Word for word, return the lines from the start of the entries below through the line that has "- Centralized configuration".

** Data to process **
════════════════════
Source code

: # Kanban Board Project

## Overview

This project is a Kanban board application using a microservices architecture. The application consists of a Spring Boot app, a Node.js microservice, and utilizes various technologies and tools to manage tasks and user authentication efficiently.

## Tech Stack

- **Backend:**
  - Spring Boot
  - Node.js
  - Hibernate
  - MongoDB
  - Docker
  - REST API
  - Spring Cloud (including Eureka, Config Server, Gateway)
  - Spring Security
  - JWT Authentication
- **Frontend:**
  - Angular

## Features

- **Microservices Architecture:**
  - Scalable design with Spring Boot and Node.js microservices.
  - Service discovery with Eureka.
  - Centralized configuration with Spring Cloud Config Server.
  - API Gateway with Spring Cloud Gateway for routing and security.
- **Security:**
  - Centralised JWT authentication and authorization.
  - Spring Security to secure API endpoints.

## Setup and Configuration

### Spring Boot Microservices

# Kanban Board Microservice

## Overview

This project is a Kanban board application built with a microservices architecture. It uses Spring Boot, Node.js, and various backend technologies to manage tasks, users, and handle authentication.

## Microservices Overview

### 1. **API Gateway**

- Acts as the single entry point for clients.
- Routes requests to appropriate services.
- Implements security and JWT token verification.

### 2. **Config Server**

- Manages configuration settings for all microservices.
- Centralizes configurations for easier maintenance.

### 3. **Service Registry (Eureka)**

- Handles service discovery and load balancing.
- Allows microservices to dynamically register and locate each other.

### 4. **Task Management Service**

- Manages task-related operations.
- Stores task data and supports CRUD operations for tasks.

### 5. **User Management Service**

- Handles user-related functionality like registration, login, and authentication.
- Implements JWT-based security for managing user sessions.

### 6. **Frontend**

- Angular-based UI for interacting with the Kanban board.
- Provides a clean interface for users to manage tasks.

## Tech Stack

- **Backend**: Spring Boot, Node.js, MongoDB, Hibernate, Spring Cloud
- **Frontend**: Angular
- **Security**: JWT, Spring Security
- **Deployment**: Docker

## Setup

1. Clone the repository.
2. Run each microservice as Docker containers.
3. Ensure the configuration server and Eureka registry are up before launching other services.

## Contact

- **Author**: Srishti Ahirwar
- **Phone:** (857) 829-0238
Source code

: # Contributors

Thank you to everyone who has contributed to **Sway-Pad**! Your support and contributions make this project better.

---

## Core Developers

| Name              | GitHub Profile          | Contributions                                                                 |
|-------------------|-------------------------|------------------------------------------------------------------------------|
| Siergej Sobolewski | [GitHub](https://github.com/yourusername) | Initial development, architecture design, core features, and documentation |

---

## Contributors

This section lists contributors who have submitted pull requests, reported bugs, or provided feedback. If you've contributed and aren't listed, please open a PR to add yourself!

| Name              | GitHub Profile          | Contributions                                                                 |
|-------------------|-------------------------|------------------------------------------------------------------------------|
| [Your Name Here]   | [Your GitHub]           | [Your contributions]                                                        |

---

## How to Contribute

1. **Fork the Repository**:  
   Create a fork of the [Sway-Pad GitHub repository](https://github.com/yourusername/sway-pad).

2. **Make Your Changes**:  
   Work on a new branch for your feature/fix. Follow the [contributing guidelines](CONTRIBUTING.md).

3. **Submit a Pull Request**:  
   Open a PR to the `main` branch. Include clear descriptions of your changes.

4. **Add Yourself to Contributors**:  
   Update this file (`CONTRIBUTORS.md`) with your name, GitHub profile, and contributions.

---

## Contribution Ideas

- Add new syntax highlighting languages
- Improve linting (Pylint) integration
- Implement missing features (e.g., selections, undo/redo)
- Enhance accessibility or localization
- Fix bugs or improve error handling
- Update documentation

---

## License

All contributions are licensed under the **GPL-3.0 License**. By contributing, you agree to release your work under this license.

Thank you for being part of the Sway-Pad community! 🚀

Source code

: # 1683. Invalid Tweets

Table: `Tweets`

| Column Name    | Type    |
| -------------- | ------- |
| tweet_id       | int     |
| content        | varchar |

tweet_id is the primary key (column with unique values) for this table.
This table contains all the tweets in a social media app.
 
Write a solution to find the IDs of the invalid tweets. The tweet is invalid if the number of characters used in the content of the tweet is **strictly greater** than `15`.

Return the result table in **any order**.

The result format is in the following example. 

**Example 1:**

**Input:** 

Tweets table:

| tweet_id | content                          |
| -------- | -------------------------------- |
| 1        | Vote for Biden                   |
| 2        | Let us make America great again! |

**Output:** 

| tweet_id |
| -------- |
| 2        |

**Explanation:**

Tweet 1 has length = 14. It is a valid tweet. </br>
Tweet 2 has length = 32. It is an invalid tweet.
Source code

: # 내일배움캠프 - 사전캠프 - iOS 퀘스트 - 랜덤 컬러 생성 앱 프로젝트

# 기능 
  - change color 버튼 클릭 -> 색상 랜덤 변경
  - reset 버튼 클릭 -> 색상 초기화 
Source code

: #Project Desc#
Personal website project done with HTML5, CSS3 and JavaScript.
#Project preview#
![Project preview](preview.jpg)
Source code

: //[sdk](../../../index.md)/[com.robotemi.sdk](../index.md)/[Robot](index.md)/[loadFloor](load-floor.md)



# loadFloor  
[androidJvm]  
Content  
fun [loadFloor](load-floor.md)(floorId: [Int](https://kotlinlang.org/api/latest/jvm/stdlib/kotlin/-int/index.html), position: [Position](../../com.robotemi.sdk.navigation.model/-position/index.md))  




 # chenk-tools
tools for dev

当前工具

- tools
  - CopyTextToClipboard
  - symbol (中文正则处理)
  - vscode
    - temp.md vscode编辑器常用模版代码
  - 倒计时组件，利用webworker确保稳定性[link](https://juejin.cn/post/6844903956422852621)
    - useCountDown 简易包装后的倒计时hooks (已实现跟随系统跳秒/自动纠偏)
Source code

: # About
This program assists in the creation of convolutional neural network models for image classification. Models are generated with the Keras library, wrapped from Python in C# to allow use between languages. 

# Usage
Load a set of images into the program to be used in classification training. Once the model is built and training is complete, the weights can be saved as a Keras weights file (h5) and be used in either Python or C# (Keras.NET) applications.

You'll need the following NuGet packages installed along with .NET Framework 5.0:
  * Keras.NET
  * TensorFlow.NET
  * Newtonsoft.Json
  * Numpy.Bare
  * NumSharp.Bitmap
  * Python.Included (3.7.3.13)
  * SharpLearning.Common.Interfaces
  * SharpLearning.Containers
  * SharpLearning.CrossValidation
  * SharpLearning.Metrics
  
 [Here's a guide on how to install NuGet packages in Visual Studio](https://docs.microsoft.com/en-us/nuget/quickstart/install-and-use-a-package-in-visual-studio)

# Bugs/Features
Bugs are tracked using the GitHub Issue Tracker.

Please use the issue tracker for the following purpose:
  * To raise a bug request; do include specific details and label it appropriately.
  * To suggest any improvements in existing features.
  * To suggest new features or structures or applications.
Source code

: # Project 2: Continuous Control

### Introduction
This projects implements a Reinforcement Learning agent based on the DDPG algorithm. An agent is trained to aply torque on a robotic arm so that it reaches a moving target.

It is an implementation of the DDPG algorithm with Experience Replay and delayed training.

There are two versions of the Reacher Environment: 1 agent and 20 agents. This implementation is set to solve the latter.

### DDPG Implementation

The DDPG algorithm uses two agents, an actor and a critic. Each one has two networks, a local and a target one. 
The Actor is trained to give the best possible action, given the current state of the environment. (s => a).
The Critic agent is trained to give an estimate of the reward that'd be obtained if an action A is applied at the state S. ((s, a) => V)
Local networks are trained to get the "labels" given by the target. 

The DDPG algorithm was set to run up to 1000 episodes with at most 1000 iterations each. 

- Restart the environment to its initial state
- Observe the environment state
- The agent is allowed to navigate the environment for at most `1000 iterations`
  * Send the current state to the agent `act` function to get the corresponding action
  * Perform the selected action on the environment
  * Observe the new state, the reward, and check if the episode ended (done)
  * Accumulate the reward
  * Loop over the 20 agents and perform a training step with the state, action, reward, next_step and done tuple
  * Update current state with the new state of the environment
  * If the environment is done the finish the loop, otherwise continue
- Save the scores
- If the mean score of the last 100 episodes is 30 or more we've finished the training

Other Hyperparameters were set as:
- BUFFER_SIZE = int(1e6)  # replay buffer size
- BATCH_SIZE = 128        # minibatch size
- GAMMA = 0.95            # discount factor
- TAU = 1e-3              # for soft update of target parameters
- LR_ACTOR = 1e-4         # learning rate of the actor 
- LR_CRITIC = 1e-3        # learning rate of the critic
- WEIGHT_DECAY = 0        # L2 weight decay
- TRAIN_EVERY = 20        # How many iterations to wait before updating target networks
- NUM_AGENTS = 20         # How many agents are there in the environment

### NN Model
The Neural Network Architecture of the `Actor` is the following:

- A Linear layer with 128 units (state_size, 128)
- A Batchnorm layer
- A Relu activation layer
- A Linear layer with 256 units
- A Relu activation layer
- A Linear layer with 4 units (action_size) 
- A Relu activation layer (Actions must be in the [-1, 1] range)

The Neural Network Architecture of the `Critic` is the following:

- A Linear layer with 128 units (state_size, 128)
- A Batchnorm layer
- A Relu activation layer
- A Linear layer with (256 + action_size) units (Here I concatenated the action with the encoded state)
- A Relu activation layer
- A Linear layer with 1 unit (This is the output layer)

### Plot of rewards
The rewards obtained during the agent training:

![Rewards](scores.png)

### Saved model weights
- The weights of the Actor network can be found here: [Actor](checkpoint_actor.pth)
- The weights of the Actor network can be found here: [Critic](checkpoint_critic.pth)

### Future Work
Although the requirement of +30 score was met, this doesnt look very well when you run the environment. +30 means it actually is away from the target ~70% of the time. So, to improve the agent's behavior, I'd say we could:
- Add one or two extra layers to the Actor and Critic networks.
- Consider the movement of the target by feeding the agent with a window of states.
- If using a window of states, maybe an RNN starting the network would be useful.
════════════════════
** Solution for this task **
Source code

: # Kanban Board Project

## Overview

This project is a Kanban board application using a microservices architecture. The application consists of a Spring Boot app, a Node.js microservice, and utilizes various technologies and tools to manage tasks and user authentication efficiently.

## Tech Stack

- **Backend:**
  - Spring Boot
  - Node.js
  - Hibernate
  - MongoDB
  - Docker
  - REST API
  - Spring Cloud (including Eureka, Config Server, Gateway)
  - Spring Security
  - JWT Authentication
- **Frontend:**
  - Angular

## Features

- **Microservices Architecture:**
  - Scalable design with Spring Boot and Node.js microservices.
  - Service discovery with Eureka.
  - Centralized configuration with Spring Cloud Config Server.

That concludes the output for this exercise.